Agents reshape what belongs in a repository

Compared with other industries, software development stands out for how quickly AI and large language models have become commonplace. Data from Anthropic shows that computer and mathematical jobs, which include roles like software engineering and data science, represent less than 5% of the US workforce, but nearly 40% of the conversations with Claude.

But LLMs have a scaling problem. Production codebases are often too large for a model to fully read and reason about in a single chat or coding session. Even when more material fits into the prompt, longer context often makes models less effective. Benchmarks from Adobe Research’s NoLiMa show that newer models such as GPT-4.1 can lose 20% or more in performance when context length increases to 32K tokens (roughly 24K words). For slightly older models, such as Gemini 2.5 Flash, the drop in performance can exceed 50%.

To solve this problem, developers are getting creative. One solution is to summarize large codebases into shorter documents and feed them to LLMs, rather than sending massive chunks of raw code with every chat. Developers can describe the design, structure, and style of their projects in concise files to guide LLMs while keeping context length in check.

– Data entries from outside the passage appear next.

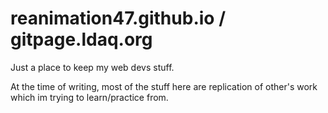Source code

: # reanimation47.github.io / gitpage.ldaq.org 
Just a place to keep my web devs stuff.

At the time of writing, most of the stuff here are replication of other's work which im trying to learn/practice from.



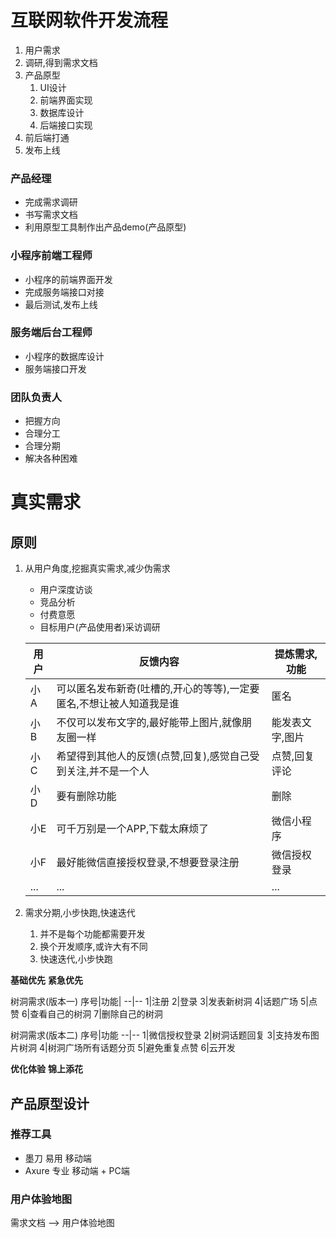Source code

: # 互联网软件开发流程

1. 用户需求
2. 调研,得到需求文档
3. 产品原型
   1. UI设计  
   2. 前端界面实现
   3. 数据库设计
   4. 后端接口实现
4. 前后端打通
5. 发布上线

### 产品经理
- 完成需求调研
- 书写需求文档
- 利用原型工具制作出产品demo(产品原型)

### 小程序前端工程师
- 小程序的前端界面开发
- 完成服务端接口对接
- 最后测试,发布上线

### 服务端后台工程师
- 小程序的数据库设计
- 服务端接口开发

### 团队负责人
- 把握方向
- 合理分工
- 合理分期
- 解决各种困难

# 真实需求
## 原则
1. 从用户角度,挖掘真实需求,减少伪需求
    - 用户深度访谈
    - 竞品分析
    - 付费意愿
    - 目标用户(产品使用者)采访调研

    用户|反馈内容|提炼需求,功能
    --|--|--
    小A|可以匿名发布新奇(吐槽的,开心的等等),一定要匿名,不想让被人知道我是谁|匿名
    小B|不仅可以发布文字的,最好能带上图片,就像朋友圈一样|能发表文字,图片
    小C|希望得到其他人的反馈(点赞,回复),感觉自己受到关注,并不是一个人|点赞,回复评论
    小D|要有删除功能|删除
    小E|可千万别是一个APP,下载太麻烦了|微信小程序
    小F |最好能微信直接授权登录,不想要登录注册|微信授权登录
    ...|...|...

2. 需求分期,小步快跑,快速迭代
    1. 并不是每个功能都需要开发
    2. 换个开发顺序,或许大有不同
    3. 快速迭代,小步快跑

**基础优先**
**紧急优先**

树洞需求(版本一)
序号|功能|
--|--
1|注册
2|登录
3|发表新树洞
4|话题广场
5|点赞
6|查看自己的树洞
7|删除自己的树洞



树洞需求(版本二)
序号|功能
--|--
1|微信授权登录
2|树洞话题回复
3|支持发布图片树洞
4|树洞广场所有话题分页
5|避免重复点赞
6|云开发

**优化体验**
**锦上添花**

## 产品原型设计
### 推荐工具
- 墨刀  易用 移动端
- Axure   专业  移动端  + PC端


### 用户体验地图
需求文档 --> 用户体验地图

This has led to the proliferation of new types of repository artifacts — files written in natural language that live alongside code and designed for quick consumption by agents. The most popular file type is known as AGENTS.md. Its creators describe it as "a dedicated, predictable place to provide the context and instructions to help AI coding agents work on your project." These files contain test commands, code style guidelines, security considerations, and more.

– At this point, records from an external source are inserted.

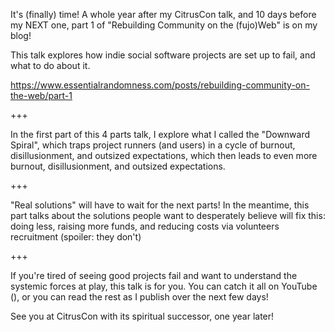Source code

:---
---
It's (finally) time! A whole year after my CitrusCon talk, and 10 days before my NEXT one, part 1 of "Rebuilding Community on the (fujo)Web" is on my blog!

This talk explores how indie social software projects are set up to fail, and what to do about it.

https://www.essentialrandomness.com/posts/rebuilding-community-on-the-web/part-1

+++

In the first part of this 4 parts talk, I explore what I called the "Downward Spiral", which traps project runners (and users) in a cycle of burnout, disillusionment, and outsized expectations, which then leads to even more burnout, disillusionment, and outsized expectations.

+++

"Real solutions" will have to wait for the next parts! In the meantime, this part talks about the solutions people want to desperately believe will fix this: doing less, raising more funds, and reducing costs via volunteers recruitment (spoiler: they don't)

+++

If you're tired of seeing good projects fail and want to understand the systemic forces at play, this talk is for you. You can catch it all on YouTube (), or you can read the rest as I publish over the next few days!

See you at CitrusCon with its spiritual successor, one year later!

But how popular is this new standard and how are these documents typically structured? Based on an analysis of the 100 companies with the most open-source contributions on GitHub over the past year—including large, household-name companies like Shopify, Google, and Meta—usage of AGENTS.md looks promising but is far from universal. Just 32 of those 100 companies had at least one public repository that included an AGENTS.md file. While that is meaningful early adoption, it also suggests the standard is still in a formative phase.

AGENTS.md files per repository

Implementation of AGENTS.md files is inconsistent as well. Most repositories include a single AGENTS.md, but some use several. About 20% of repos that have an AGENTS.md include more than one. This is especially common in modular monoliths, where different services benefit from having their own localized context.

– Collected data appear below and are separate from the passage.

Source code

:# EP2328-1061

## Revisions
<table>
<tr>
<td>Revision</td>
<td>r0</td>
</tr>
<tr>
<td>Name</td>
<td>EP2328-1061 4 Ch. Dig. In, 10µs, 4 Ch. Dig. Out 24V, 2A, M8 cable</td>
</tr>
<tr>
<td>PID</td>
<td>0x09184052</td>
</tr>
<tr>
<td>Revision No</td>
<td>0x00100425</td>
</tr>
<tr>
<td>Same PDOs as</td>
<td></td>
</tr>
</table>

A typical AGENTS.md file is short, with a median length of 930 words across 180 lines. Code blocks make up about 18% of those lines. Links are uncommon. A majority, about 55% of files, contain no links at all. Despite their brevity, AGENTS.md files have a median reading grade level of 14, based on Flesch Kincaid tests, suggesting they are written for a highly technical audience.

Headers and subheaders in AGENTS.md files offer a useful signal about what developers consider most important for agents. Most files contain headers focusing on concrete guidance around coding and testing, a clue into how much of day-to-day development work developers might be trying to offload to agents. Other headers, like those focused on design and architecture, point to a broader shift toward using agents earlier in development workflows, especially for planning and scoping work. Tools like Devin, which its creators position as an autonomous AI engineer, are explicitly aimed at that kind of end-to-end contribution.

AGENTS.md header keywords

Do AGENTS.md files need more standardized structure? The question is complicated by the fact that these documents are often written by the AI tools themselves. Verbose models can draft content quickly and frequently, sometimes faster than developers can review it. Without shared conventions for what belongs in these files, the result can be a new kind of content debt where agent-facing documents grow without clear boundaries.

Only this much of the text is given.